By March 2012, SD was very upset and concerned about the decline in HV’s
behavior at school as well as his lack of academic progress. R. 2553. On March 6,
she met to discuss HV’s situation with Steven Nolan, the principal of Lincoln Middle
School; Suellyn Santiago, the school’s Assistant Principal; Deb Mullis, HV’s case
manager; and Jayne Boulos, the school psychologist.
Id.
At the meeting, SD
expressed her opinion that nothing the school was doing was working, noting in
particular that Maryanne Scally was not helping HV, that he was not benefiting from
the Wilson program, and that she did not want Scally working with HV anymore.
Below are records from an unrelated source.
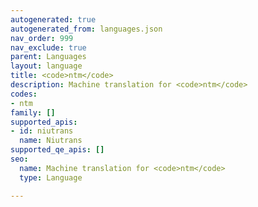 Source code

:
 ```yaml
---
autogenerated: true
autogenerated_from: languages.json
nav_order: 999
nav_exclude: true
parent: Languages
layout: language
title: <code>ntm</code>
description: Machine translation for <code>ntm</code>
codes:
- ntm
family: []
supported_apis:
- id: niutrans
  name: Niutrans
supported_qe_apis: []
seo:
  name: Machine translation for <code>ntm</code>
  type: Language

---
```



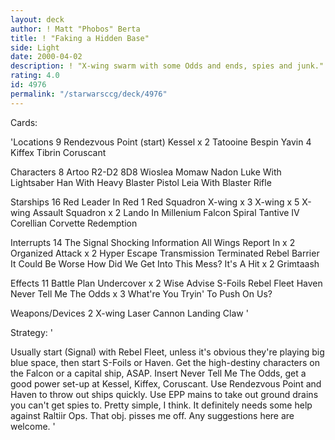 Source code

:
 ```yaml
---
layout: deck
author: ! Matt "Phobos" Berta
title: ! "Faking a Hidden Base"
side: Light
date: 2000-04-02
description: ! "X-wing swarm with some Odds and ends, spies and junk."
rating: 4.0
id: 4976
permalink: "/starwarsccg/deck/4976"
---
```

Cards: 

'Locations 9
Rendezvous Point (start)
Kessel x 2
Tatooine
Bespin
Yavin 4
Kiffex
Tibrin
Coruscant

Characters 8
Artoo
R2-D2
8D8
Wioslea
Momaw Nadon
Luke With Lightsaber
Han With Heavy Blaster Pistol
Leia With Blaster Rifle

Starships 16
Red Leader In Red 1
Red Squadron X-wing x 3
X-wing x 5
X-wing Assault Squadron x 2
Lando In Millenium Falcon
Spiral
Tantive IV
Corellian Corvette
Redemption

Interrupts 14
The Signal
Shocking Information
All Wings Report In x 2
Organized Attack x 2
Hyper Escape
Transmission Terminated
Rebel Barrier
It Could Be Worse
How Did We Get Into This Mess?
It's A Hit x 2
Grimtaash

Effects 11
Battle Plan
Undercover x 2
Wise Advise
S-Foils
Rebel Fleet
Haven
Never Tell Me The Odds x 3
What're You Tryin' To Push On Us?

Weapons/Devices 2
X-wing Laser Cannon
Landing Claw '

Strategy: '

Usually start (Signal) with Rebel Fleet, unless it's obvious they're playing big blue space, then start S-Foils or Haven.
Get the high-destiny characters on the Falcon or a capital ship, ASAP. Insert Never Tell Me The Odds, get a good power set-up at Kessel, Kiffex, Coruscant. Use Rendezvous Point and Haven to throw out ships quickly. Use EPP mains to take out ground drains you can't get spies to. Pretty simple, I think. It definitely needs some help against Raltiir Ops. That obj. pisses me off. Any suggestions here are welcome. '
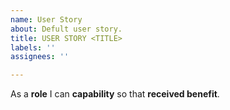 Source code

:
 ```yaml
---
name: User Story
about: Defult user story.
title: USER STORY <TITLE>
labels: ''
assignees: ''

---
```


As a **role** I can **capability** so that **received benefit**.
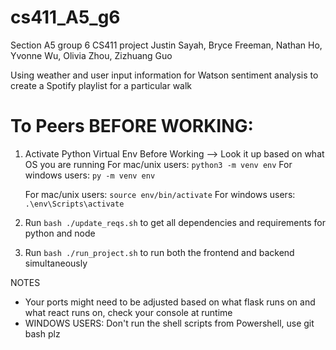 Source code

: # cs411_A5_g6
Section A5 group 6 CS411 project
Justin Sayah, Bryce Freeman, Nathan Ho, Yvonne Wu, Olivia Zhou, Zizhuang Guo

Using weather and user input information for Watson sentiment analysis to create a Spotify playlist for a particular walk

# To Peers BEFORE WORKING:

1) Activate Python Virtual Env Before Working --> Look it up based on what OS you are running
    For mac/unix users: ```python3 -m venv env```
    For windows users: ```py -m venv env```

    For mac/unix users: ```source env/bin/activate```
    For windows users:  ```.\env\Scripts\activate```

2) Run ```bash ./update_reqs.sh``` to get all dependencies and requirements for python and node

3) Run ```bash ./run_project.sh``` to run both the frontend and backend simultaneously

NOTES
- Your ports might need to be adjusted based on what flask runs on and what react runs on, check your console at runtime
- WINDOWS USERS: Don't run the shell scripts from Powershell, use git bash plz
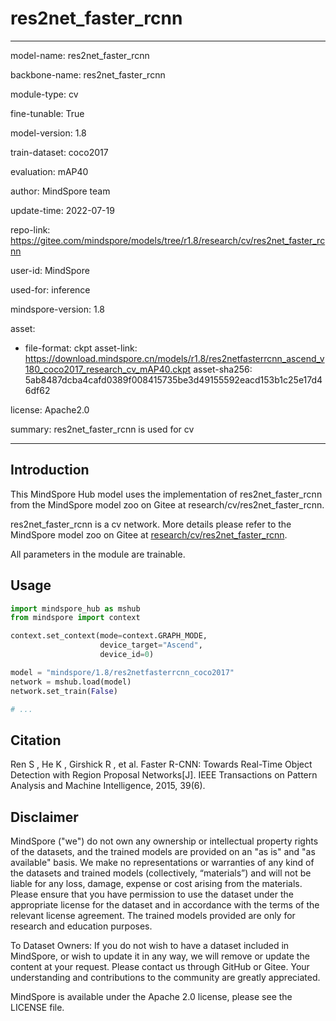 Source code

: # res2net_faster_rcnn

---

model-name: res2net_faster_rcnn

backbone-name: res2net_faster_rcnn

module-type: cv

fine-tunable: True

model-version: 1.8

train-dataset: coco2017

evaluation: mAP40

author: MindSpore team

update-time: 2022-07-19

repo-link: <https://gitee.com/mindspore/models/tree/r1.8/research/cv/res2net_faster_rcnn>

user-id: MindSpore

used-for: inference

mindspore-version: 1.8

asset:

-
    file-format: ckpt
    asset-link: <https://download.mindspore.cn/models/r1.8/res2netfasterrcnn_ascend_v180_coco2017_research_cv_mAP40.ckpt>
    asset-sha256: 5ab8487dcba4cafd0389f008415735be3d49155592eacd153b1c25e17d46df62

license: Apache2.0

summary: res2net_faster_rcnn is used for cv

---

## Introduction

This MindSpore Hub model uses the implementation of res2net_faster_rcnn from the MindSpore model zoo on Gitee at research/cv/res2net_faster_rcnn.

res2net_faster_rcnn is a cv network. More details please refer to the MindSpore model zoo on Gitee at [research/cv/res2net_faster_rcnn](https://gitee.com/mindspore/models/blob/r1.8/research/cv/res2net_faster_rcnn/README.md).

All parameters in the module are trainable.

## Usage

```python
import mindspore_hub as mshub
from mindspore import context

context.set_context(mode=context.GRAPH_MODE,
                    device_target="Ascend",
                    device_id=0)

model = "mindspore/1.8/res2netfasterrcnn_coco2017"
network = mshub.load(model)
network.set_train(False)

# ...
```

## Citation

Ren S , He K , Girshick R , et al. Faster R-CNN: Towards Real-Time Object Detection with Region Proposal Networks[J]. IEEE Transactions on Pattern Analysis and Machine Intelligence, 2015, 39(6).

## Disclaimer

MindSpore ("we") do not own any ownership or intellectual property rights of the datasets, and the trained models are provided on an "as is" and "as available" basis. We make no representations or warranties of any kind of the datasets and trained models (collectively, “materials”) and will not be liable for any loss, damage, expense or cost arising from the materials. Please ensure that you have permission to use the dataset under the appropriate license for the dataset and in accordance with the terms of the relevant license agreement. The trained models provided are only for research and education purposes.

To Dataset Owners: If you do not wish to have a dataset included in MindSpore, or wish to update it in any way, we will remove or update the content at your request. Please contact us through GitHub or Gitee. Your understanding and contributions to the community are greatly appreciated.

MindSpore is available under the Apache 2.0 license, please see the LICENSE file.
Id.;
R. 2870-73. She also insisted on removing HV from his English and Social Studies
classes because she felt that those teachers, Gail Hood and Nancy Chard, were not
meeting HV’s learning style. R. 2685-86; R. 2872. SD threatened to pull HV out of
Lincoln altogether unless she “saw some changes.” R. 2872. The only other Wilson
instructor available at Lincoln was not certified, and therefore SD refused to have
that instructor work with HV. R. 2871. Deb Mullis suggested switching HV’s reading
instruction from the Wilson program to a different program called “System 44,” a
reading program similar to the Wilson program except that it was not multi-sensory.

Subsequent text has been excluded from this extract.